Richard Lindsay gives us another great review, but this time, he takes us to Broadway with the revival of Equus. Sounds like anyone living in/near New York City or planning a vacation should definitely see this.
London production viewed in March 2007 Gielgud Theatre
Broadway production viewed in January 2009 Broadhurst Theater
Equus starts with the revelation of a horror: Alan Strang, a boy of seventeen, has blinded six horses with a metal spike in the stables where he works. And the heroic psychoanalyst Martin Dysart is the one, the only one, “…there really is nobody within a hundred miles of your desk…,” who can help him.
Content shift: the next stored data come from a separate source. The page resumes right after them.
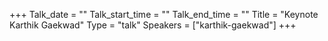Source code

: +++
Talk_date = ""
Talk_start_time = ""
Talk_end_time = ""
Title = "Keynote Karthik Gaekwad"
Type = "talk"
Speakers = ["karthik-gaekwad"]
+++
It seems a bit quaint, really. Horses? Not humans? Sick, but not the worst we’ve seen from a seventeen year-old. Psychoanalyst to the rescue? In this day and age?
The accepted line on this revival is that it’s a play past its prime: overarching theories of psychology and mythology not having aged well in a postmodern world. It’s all a little too Jungian. As I mentioned in my review of West Side Story, there’s fine line between making a piece of art relevant, and dooming it to datedness.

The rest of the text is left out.